Correspondence to: Pär Stattin, M.D., Ph.D., Department of Urology, Umeå University Hospital, 901 85 Umeå, Sweden (e-mail: par.stattin{at}urologi.umu.se).
In three papers from the same casecontrol series recruited from Shanghai, China, Hsing et al. (13) have reported statistically significant associations between prostate cancer risk and aspects of insulin resistance syndrome. First, they observed an increase in prostate cancer risk associated with abdominal obesity, measured by waist-to-hip ratio (odds ratio [OR] = 2.71 for highest versus lowest quartile) (1). Subsequently, they reported an OR of 2.80 for highest versus lowest tertile of insulin (2), and they reported an OR of 2.78 for highest versus lowest tertile of an index of insulin resistance, calculated from fasting insulin and blood glucose levels in a homeostasis model (HOMA IR) (3). Equivalent results, but in the opposite direction, were found for an index of insulin sensitivity, instead of insulin resistance, calculated as "QUICKI." Hsing et al. pointed out the need for prospective studies on insulin resistance syndrome and prostate cancer risk.

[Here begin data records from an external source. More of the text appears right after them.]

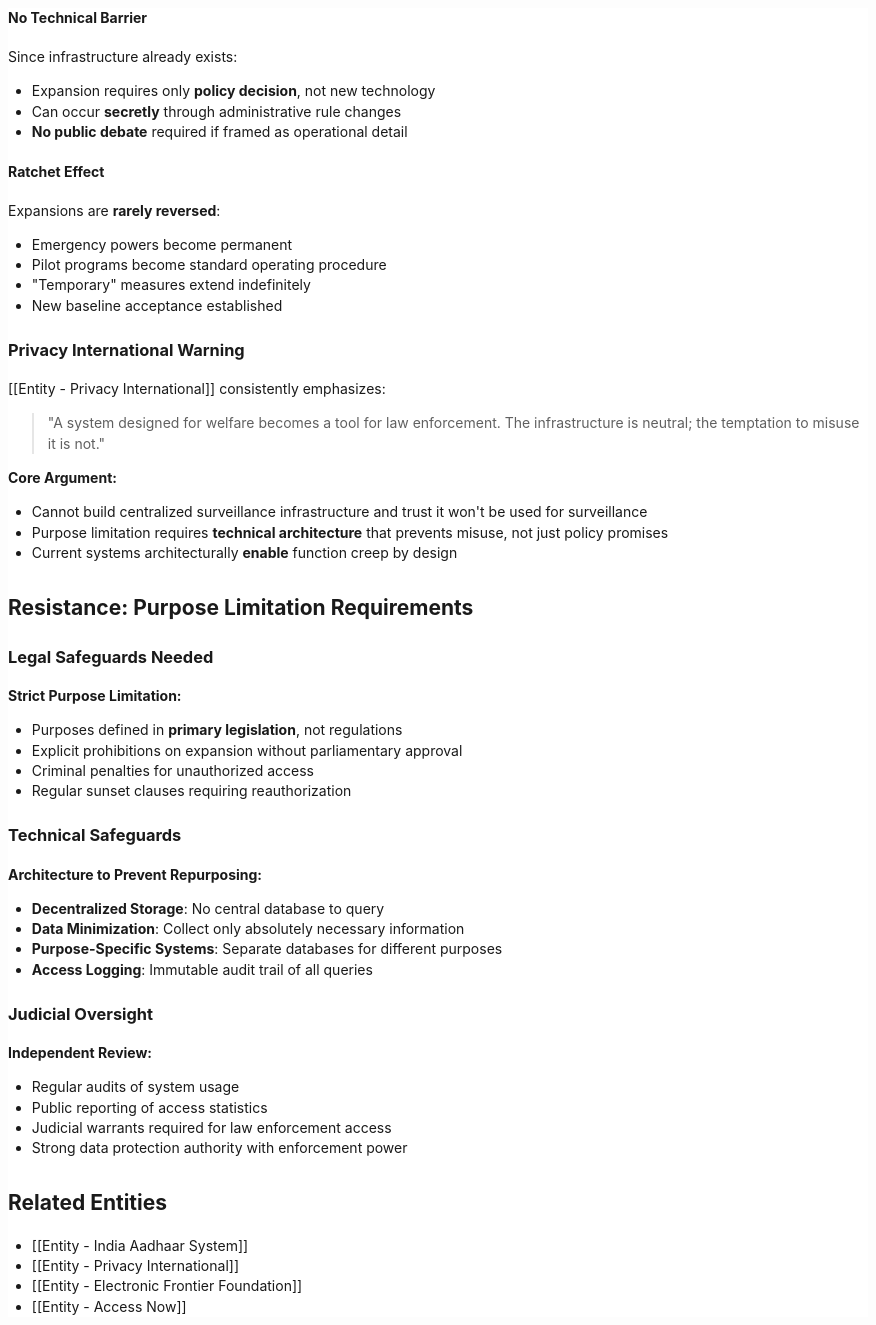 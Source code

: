 #### No Technical Barrier
Since infrastructure already exists:
- Expansion requires only **policy decision**, not new technology
- Can occur **secretly** through administrative rule changes
- **No public debate** required if framed as operational detail

#### Ratchet Effect
Expansions are **rarely reversed**:
- Emergency powers become permanent
- Pilot programs become standard operating procedure
- "Temporary" measures extend indefinitely
- New baseline acceptance established

### Privacy International Warning

[[Entity - Privacy International]] consistently emphasizes:
> "A system designed for welfare becomes a tool for law enforcement. The infrastructure is neutral; the temptation to misuse it is not."

**Core Argument:**
- Cannot build centralized surveillance infrastructure and trust it won't be used for surveillance
- Purpose limitation requires **technical architecture** that prevents misuse, not just policy promises
- Current systems architecturally **enable** function creep by design

## Resistance: Purpose Limitation Requirements

### Legal Safeguards Needed
**Strict Purpose Limitation:**
- Purposes defined in **primary legislation**, not regulations
- Explicit prohibitions on expansion without parliamentary approval
- Criminal penalties for unauthorized access
- Regular sunset clauses requiring reauthorization

### Technical Safeguards
**Architecture to Prevent Repurposing:**
- **Decentralized Storage**: No central database to query
- **Data Minimization**: Collect only absolutely necessary information
- **Purpose-Specific Systems**: Separate databases for different purposes
- **Access Logging**: Immutable audit trail of all queries

### Judicial Oversight
**Independent Review:**
- Regular audits of system usage
- Public reporting of access statistics
- Judicial warrants required for law enforcement access
- Strong data protection authority with enforcement power

## Related Entities
- [[Entity - India Aadhaar System]]
- [[Entity - Privacy International]]
- [[Entity - Electronic Frontier Foundation]]
- [[Entity - Access Now]]
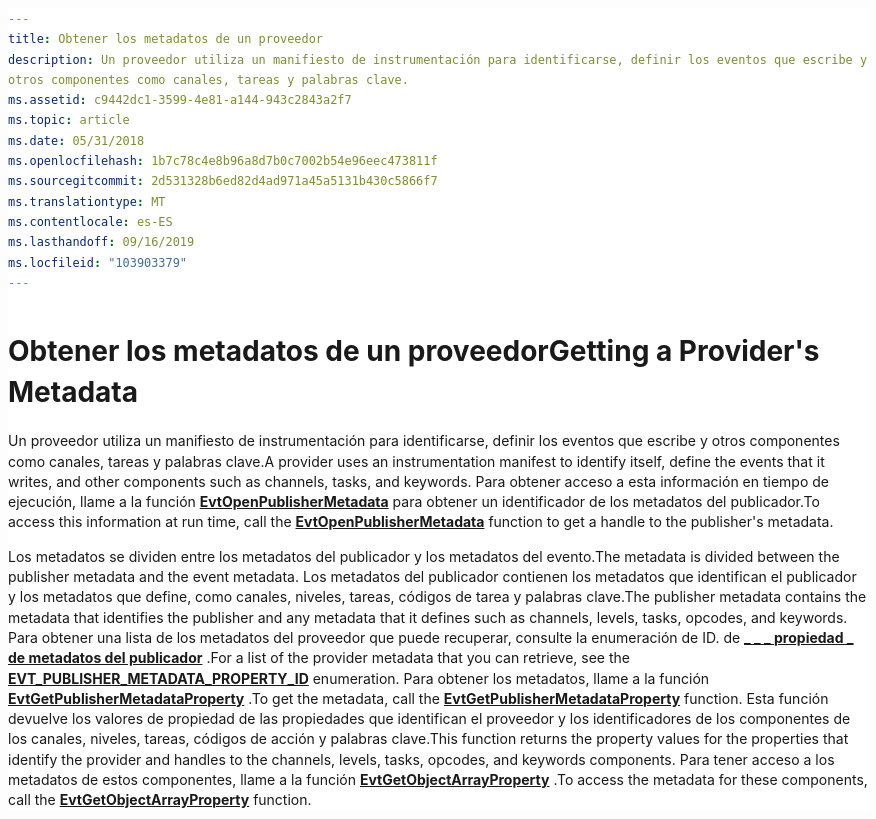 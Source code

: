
 ```yaml
---
title: Obtener los metadatos de un proveedor
description: Un proveedor utiliza un manifiesto de instrumentación para identificarse, definir los eventos que escribe y otros componentes como canales, tareas y palabras clave.
ms.assetid: c9442dc1-3599-4e81-a144-943c2843a2f7
ms.topic: article
ms.date: 05/31/2018
ms.openlocfilehash: 1b7c78c4e8b96a8d7b0c7002b54e96eec473811f
ms.sourcegitcommit: 2d531328b6ed82d4ad971a45a5131b430c5866f7
ms.translationtype: MT
ms.contentlocale: es-ES
ms.lasthandoff: 09/16/2019
ms.locfileid: "103903379"
---
```

# <a name="getting-a-providers-metadata"></a><span data-ttu-id="3d30f-103">Obtener los metadatos de un proveedor</span><span class="sxs-lookup"><span data-stu-id="3d30f-103">Getting a Provider's Metadata</span></span>

<span data-ttu-id="3d30f-104">Un proveedor utiliza un manifiesto de instrumentación para identificarse, definir los eventos que escribe y otros componentes como canales, tareas y palabras clave.</span><span class="sxs-lookup"><span data-stu-id="3d30f-104">A provider uses an instrumentation manifest to identify itself, define the events that it writes, and other components such as channels, tasks, and keywords.</span></span> <span data-ttu-id="3d30f-105">Para obtener acceso a esta información en tiempo de ejecución, llame a la función [**EvtOpenPublisherMetadata**](/windows/desktop/api/WinEvt/nf-winevt-evtopenpublishermetadata) para obtener un identificador de los metadatos del publicador.</span><span class="sxs-lookup"><span data-stu-id="3d30f-105">To access this information at run time, call the [**EvtOpenPublisherMetadata**](/windows/desktop/api/WinEvt/nf-winevt-evtopenpublishermetadata) function to get a handle to the publisher's metadata.</span></span>

<span data-ttu-id="3d30f-106">Los metadatos se dividen entre los metadatos del publicador y los metadatos del evento.</span><span class="sxs-lookup"><span data-stu-id="3d30f-106">The metadata is divided between the publisher metadata and the event metadata.</span></span> <span data-ttu-id="3d30f-107">Los metadatos del publicador contienen los metadatos que identifican el publicador y los metadatos que define, como canales, niveles, tareas, códigos de tarea y palabras clave.</span><span class="sxs-lookup"><span data-stu-id="3d30f-107">The publisher metadata contains the metadata that identifies the publisher and any metadata that it defines such as channels, levels, tasks, opcodes, and keywords.</span></span> <span data-ttu-id="3d30f-108">Para obtener una lista de los metadatos del proveedor que puede recuperar, consulte la enumeración de ID. de [**\_ \_ \_ propiedad \_ de metadatos del publicador**](/windows/desktop/api/WinEvt/ne-winevt-evt_publisher_metadata_property_id) .</span><span class="sxs-lookup"><span data-stu-id="3d30f-108">For a list of the provider metadata that you can retrieve, see the [**EVT\_PUBLISHER\_METADATA\_PROPERTY\_ID**](/windows/desktop/api/WinEvt/ne-winevt-evt_publisher_metadata_property_id) enumeration.</span></span> <span data-ttu-id="3d30f-109">Para obtener los metadatos, llame a la función [**EvtGetPublisherMetadataProperty**](/windows/desktop/api/WinEvt/nf-winevt-evtgetpublishermetadataproperty) .</span><span class="sxs-lookup"><span data-stu-id="3d30f-109">To get the metadata, call the [**EvtGetPublisherMetadataProperty**](/windows/desktop/api/WinEvt/nf-winevt-evtgetpublishermetadataproperty) function.</span></span> <span data-ttu-id="3d30f-110">Esta función devuelve los valores de propiedad de las propiedades que identifican el proveedor y los identificadores de los componentes de los canales, niveles, tareas, códigos de acción y palabras clave.</span><span class="sxs-lookup"><span data-stu-id="3d30f-110">This function returns the property values for the properties that identify the provider and handles to the channels, levels, tasks, opcodes, and keywords components.</span></span> <span data-ttu-id="3d30f-111">Para tener acceso a los metadatos de estos componentes, llame a la función [**EvtGetObjectArrayProperty**](/windows/desktop/api/WinEvt/nf-winevt-evtgetobjectarrayproperty) .</span><span class="sxs-lookup"><span data-stu-id="3d30f-111">To access the metadata for these components, call the [**EvtGetObjectArrayProperty**](/windows/desktop/api/WinEvt/nf-winevt-evtgetobjectarrayproperty) function.</span></span>
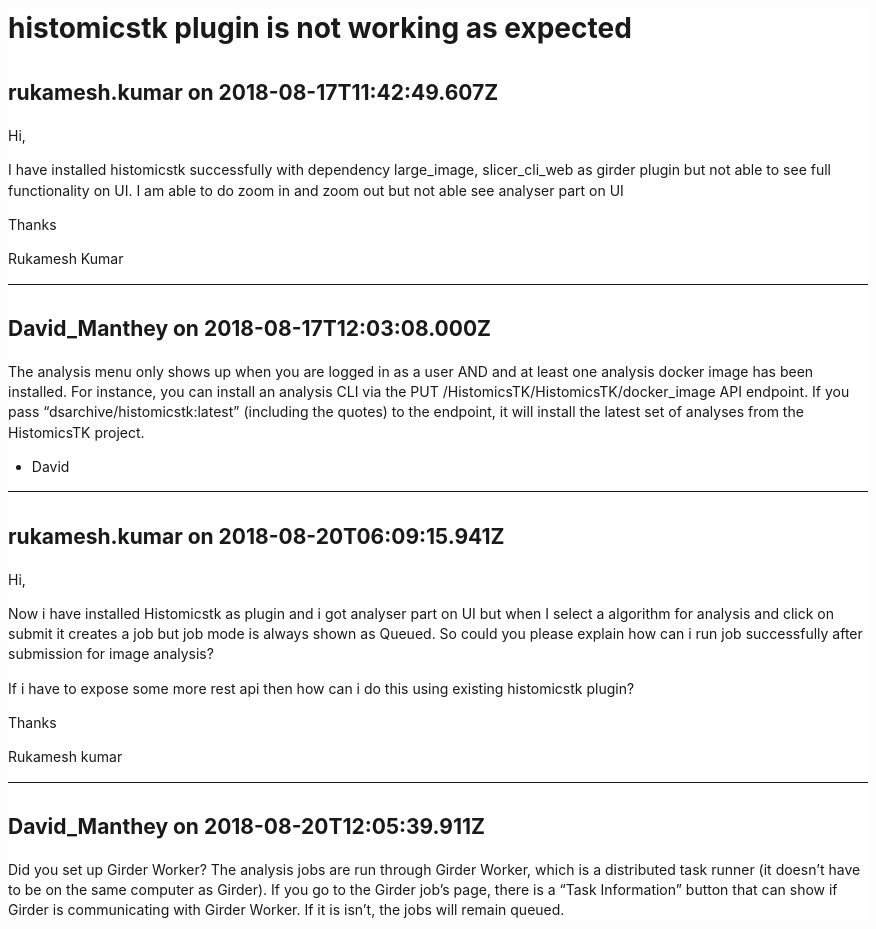 # histomicstk plugin is not working as expected

## rukamesh.kumar on 2018-08-17T11:42:49.607Z

Hi,  

I have installed histomicstk successfully with dependency large\_image, slicer\_cli\_web as girder plugin but not able to see full functionality on UI. I am able to do zoom in and zoom out but not able see analyser part on UI


Thanks  

Rukamesh Kumar


---

## David_Manthey on 2018-08-17T12:03:08.000Z

The analysis menu only shows up when you are logged in as a user AND and at least one analysis docker image has been installed. For instance, you can install an analysis CLI via the PUT /HistomicsTK/HistomicsTK/docker\_image API endpoint. If you pass “dsarchive/histomicstk:latest” (including the quotes) to the endpoint, it will install the latest set of analyses from the HistomicsTK project.


* David

---

## rukamesh.kumar on 2018-08-20T06:09:15.941Z

Hi,  

Now i have installed Histomicstk as plugin and i got analyser part on UI but when I select a algorithm for analysis and click on submit it creates a job but job mode is always shown as Queued. So could you please explain how can i run job successfully after submission for image analysis?


If i have to expose some more rest api then how can i do this using existing histomicstk plugin?


Thanks  

Rukamesh kumar


---

## David_Manthey on 2018-08-20T12:05:39.911Z

Did you set up Girder Worker? The analysis jobs are run through Girder Worker, which is a distributed task runner (it doesn’t have to be on the same computer as Girder). If you go to the Girder job’s page, there is a “Task Information” button that can show if Girder is communicating with Girder Worker. If it is isn’t, the jobs will remain queued.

Prompted by the work of Hsing et al. (13), we re-analyzed our data from The Northern Sweden Health and Disease Cohort, in which prostate cancer risk was not associated with body mass index (BMI) or insulin in blood samples collected, on average, 4 years before cancer diagnosis (4). We then calculated the ORs for indices of insulin resistance (HOMA IR) and insulin sensitivity (QUICKI), and we found no association between these indices or insulin levels and prostate cancer risk (Table 1). Given the strong correlation between insulin and HOMA IR (Spearman coefficient of correlation, r = .95) and between insulin and QUICKI (r = -.95) in our study, it is not surprising that all three measures resulted in very similar risk estimates.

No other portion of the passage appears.